Task requirements: Transcribe the entire listing below exactly.

Materials provided:
____

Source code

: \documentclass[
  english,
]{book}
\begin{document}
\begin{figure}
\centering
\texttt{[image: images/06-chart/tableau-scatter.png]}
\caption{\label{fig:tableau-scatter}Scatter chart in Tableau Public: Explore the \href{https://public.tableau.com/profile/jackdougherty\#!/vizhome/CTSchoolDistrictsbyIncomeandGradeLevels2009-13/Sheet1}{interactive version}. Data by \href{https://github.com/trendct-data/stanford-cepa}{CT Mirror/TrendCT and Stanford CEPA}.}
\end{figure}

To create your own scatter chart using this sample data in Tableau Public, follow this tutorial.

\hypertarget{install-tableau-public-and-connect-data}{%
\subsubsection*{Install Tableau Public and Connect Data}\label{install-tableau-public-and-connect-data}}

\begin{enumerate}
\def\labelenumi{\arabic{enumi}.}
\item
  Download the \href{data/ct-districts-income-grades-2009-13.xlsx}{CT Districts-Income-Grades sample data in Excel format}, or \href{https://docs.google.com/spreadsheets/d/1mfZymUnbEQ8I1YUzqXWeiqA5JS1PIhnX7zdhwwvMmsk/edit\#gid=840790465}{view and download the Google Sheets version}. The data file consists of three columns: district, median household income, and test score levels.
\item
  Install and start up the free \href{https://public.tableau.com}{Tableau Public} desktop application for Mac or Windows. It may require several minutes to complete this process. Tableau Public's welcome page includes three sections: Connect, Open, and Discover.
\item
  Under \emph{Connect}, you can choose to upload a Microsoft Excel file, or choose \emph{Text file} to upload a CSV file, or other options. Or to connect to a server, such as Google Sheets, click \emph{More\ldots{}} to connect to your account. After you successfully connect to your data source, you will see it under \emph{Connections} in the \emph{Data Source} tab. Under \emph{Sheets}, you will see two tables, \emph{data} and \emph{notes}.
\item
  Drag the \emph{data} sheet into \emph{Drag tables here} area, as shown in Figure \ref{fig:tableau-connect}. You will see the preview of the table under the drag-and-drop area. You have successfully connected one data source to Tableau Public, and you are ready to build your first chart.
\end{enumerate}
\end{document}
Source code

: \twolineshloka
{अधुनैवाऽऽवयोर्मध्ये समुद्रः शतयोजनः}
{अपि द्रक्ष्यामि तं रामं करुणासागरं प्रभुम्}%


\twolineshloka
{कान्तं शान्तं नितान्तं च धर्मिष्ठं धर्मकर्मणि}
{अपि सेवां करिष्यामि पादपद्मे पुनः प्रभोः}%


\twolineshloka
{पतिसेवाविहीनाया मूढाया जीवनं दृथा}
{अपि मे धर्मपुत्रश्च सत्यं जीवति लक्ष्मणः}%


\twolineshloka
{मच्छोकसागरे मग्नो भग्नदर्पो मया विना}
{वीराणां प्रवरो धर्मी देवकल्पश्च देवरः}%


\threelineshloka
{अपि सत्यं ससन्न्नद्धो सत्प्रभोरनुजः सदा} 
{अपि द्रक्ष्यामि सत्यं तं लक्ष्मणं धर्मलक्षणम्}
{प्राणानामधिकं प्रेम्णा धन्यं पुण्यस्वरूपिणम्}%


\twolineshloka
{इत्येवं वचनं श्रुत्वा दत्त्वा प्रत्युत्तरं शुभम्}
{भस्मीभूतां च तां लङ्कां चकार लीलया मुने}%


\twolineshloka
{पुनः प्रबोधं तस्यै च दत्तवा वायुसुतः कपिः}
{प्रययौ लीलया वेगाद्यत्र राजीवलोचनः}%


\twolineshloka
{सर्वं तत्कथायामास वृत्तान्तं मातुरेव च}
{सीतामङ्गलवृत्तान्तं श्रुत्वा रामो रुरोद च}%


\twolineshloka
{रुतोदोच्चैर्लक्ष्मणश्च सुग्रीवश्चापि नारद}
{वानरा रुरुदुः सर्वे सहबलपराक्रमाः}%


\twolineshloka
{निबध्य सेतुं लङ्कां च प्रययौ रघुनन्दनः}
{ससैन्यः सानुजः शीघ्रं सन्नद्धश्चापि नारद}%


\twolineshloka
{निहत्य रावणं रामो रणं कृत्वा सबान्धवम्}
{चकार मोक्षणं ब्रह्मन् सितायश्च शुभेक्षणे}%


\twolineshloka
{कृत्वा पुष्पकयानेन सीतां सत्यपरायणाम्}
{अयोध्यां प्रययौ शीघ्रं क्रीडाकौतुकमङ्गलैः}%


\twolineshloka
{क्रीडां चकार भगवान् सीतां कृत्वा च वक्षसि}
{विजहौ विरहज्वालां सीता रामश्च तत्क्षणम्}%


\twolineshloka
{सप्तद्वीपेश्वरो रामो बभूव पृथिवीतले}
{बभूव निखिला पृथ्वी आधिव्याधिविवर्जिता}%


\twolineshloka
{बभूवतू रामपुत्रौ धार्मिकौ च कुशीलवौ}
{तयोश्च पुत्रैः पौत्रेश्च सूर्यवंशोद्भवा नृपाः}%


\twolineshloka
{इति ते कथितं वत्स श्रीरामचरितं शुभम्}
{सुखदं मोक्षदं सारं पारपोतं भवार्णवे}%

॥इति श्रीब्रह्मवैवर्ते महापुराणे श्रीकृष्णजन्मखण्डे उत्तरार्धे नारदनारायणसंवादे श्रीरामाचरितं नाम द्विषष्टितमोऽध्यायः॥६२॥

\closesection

____

Answer section:
Source code

: \documentclass[
  english,
]{book}
\begin{document}
\begin{figure}
\centering
\texttt{[image: images/06-chart/tableau-scatter.png]}
\caption{\label{fig:tableau-scatter}Scatter chart in Tableau Public: Explore the \href{https://public.tableau.com/profile/jackdougherty\#!/vizhome/CTSchoolDistrictsbyIncomeandGradeLevels2009-13/Sheet1}{interactive version}. Data by \href{https://github.com/trendct-data/stanford-cepa}{CT Mirror/TrendCT and Stanford CEPA}.}
\end{figure}

To create your own scatter chart using this sample data in Tableau Public, follow this tutorial.

\hypertarget{install-tableau-public-and-connect-data}{%
\subsubsection*{Install Tableau Public and Connect Data}\label{install-tableau-public-and-connect-data}}

\begin{enumerate}
\def\labelenumi{\arabic{enumi}.}
\item
  Download the \href{data/ct-districts-income-grades-2009-13.xlsx}{CT Districts-Income-Grades sample data in Excel format}, or \href{https://docs.google.com/spreadsheets/d/1mfZymUnbEQ8I1YUzqXWeiqA5JS1PIhnX7zdhwwvMmsk/edit\#gid=840790465}{view and download the Google Sheets version}. The data file consists of three columns: district, median household income, and test score levels.
\item
  Install and start up the free \href{https://public.tableau.com}{Tableau Public} desktop application for Mac or Windows. It may require several minutes to complete this process. Tableau Public's welcome page includes three sections: Connect, Open, and Discover.
\item
  Under \emph{Connect}, you can choose to upload a Microsoft Excel file, or choose \emph{Text file} to upload a CSV file, or other options. Or to connect to a server, such as Google Sheets, click \emph{More\ldots{}} to connect to your account. After you successfully connect to your data source, you will see it under \emph{Connections} in the \emph{Data Source} tab. Under \emph{Sheets}, you will see two tables, \emph{data} and \emph{notes}.
\item
  Drag the \emph{data} sheet into \emph{Drag tables here} area, as shown in Figure \ref{fig:tableau-connect}. You will see the preview of the table under the drag-and-drop area. You have successfully connected one data source to Tableau Public, and you are ready to build your first chart.
\end{enumerate}
\end{document}
Source code

: \twolineshloka
{अधुनैवाऽऽवयोर्मध्ये समुद्रः शतयोजनः}
{अपि द्रक्ष्यामि तं रामं करुणासागरं प्रभुम्}%


\twolineshloka
{कान्तं शान्तं नितान्तं च धर्मिष्ठं धर्मकर्मणि}
{अपि सेवां करिष्यामि पादपद्मे पुनः प्रभोः}%


\twolineshloka
{पतिसेवाविहीनाया मूढाया जीवनं दृथा}
{अपि मे धर्मपुत्रश्च सत्यं जीवति लक्ष्मणः}%


\twolineshloka
{मच्छोकसागरे मग्नो भग्नदर्पो मया विना}
{वीराणां प्रवरो धर्मी देवकल्पश्च देवरः}%


\threelineshloka
{अपि सत्यं ससन्न्नद्धो सत्प्रभोरनुजः सदा} 
{अपि द्रक्ष्यामि सत्यं तं लक्ष्मणं धर्मलक्षणम्}
{प्राणानामधिकं प्रेम्णा धन्यं पुण्यस्वरूपिणम्}%


\twolineshloka
{इत्येवं वचनं श्रुत्वा दत्त्वा प्रत्युत्तरं शुभम्}
{भस्मीभूतां च तां लङ्कां चकार लीलया मुने}%


\twolineshloka
{पुनः प्रबोधं तस्यै च दत्तवा वायुसुतः कपिः}
{प्रययौ लीलया वेगाद्यत्र राजीवलोचनः}%


\twolineshloka
{सर्वं तत्कथायामास वृत्तान्तं मातुरेव च}
{सीतामङ्गलवृत्तान्तं श्रुत्वा रामो रुरोद च}%


\twolineshloka
{रुतोदोच्चैर्लक्ष्मणश्च सुग्रीवश्चापि नारद}
{वानरा रुरुदुः सर्वे सहबलपराक्रमाः}%


\twolineshloka
{निबध्य सेतुं लङ्कां च प्रययौ रघुनन्दनः}
{ससैन्यः सानुजः शीघ्रं सन्नद्धश्चापि नारद}%


\twolineshloka
{निहत्य रावणं रामो रणं कृत्वा सबान्धवम्}
{चकार मोक्षणं ब्रह्मन् सितायश्च शुभेक्षणे}%


\twolineshloka
{कृत्वा पुष्पकयानेन सीतां सत्यपरायणाम्}
{अयोध्यां प्रययौ शीघ्रं क्रीडाकौतुकमङ्गलैः}%


\twolineshloka
{क्रीडां चकार भगवान् सीतां कृत्वा च वक्षसि}
{विजहौ विरहज्वालां सीता रामश्च तत्क्षणम्}%


\twolineshloka
{सप्तद्वीपेश्वरो रामो बभूव पृथिवीतले}
{बभूव निखिला पृथ्वी आधिव्याधिविवर्जिता}%


\twolineshloka
{बभूवतू रामपुत्रौ धार्मिकौ च कुशीलवौ}
{तयोश्च पुत्रैः पौत्रेश्च सूर्यवंशोद्भवा नृपाः}%


\twolineshloka
{इति ते कथितं वत्स श्रीरामचरितं शुभम्}
{सुखदं मोक्षदं सारं पारपोतं भवार्णवे}%

॥इति श्रीब्रह्मवैवर्ते महापुराणे श्रीकृष्णजन्मखण्डे उत्तरार्धे नारदनारायणसंवादे श्रीरामाचरितं नाम द्विषष्टितमोऽध्यायः॥६२॥

\closesection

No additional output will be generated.